> [EXERCISE AIM] Nothing but the lines from the one containing "## How to run" through the end of the entries below should be set down, each exactly as written.
--*--
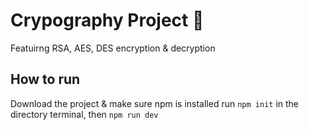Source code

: # Crypography Project 🧾

Featuirng RSA, AES, DES encryption & decryption

## How to run

Download the project & make sure npm is installed
run `npm init` in the directory terminal, then `npm run dev`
--*--
> [RESPONSE AREA]
## How to run

Download the project & make sure npm is installed
run `npm init` in the directory terminal, then `npm run dev`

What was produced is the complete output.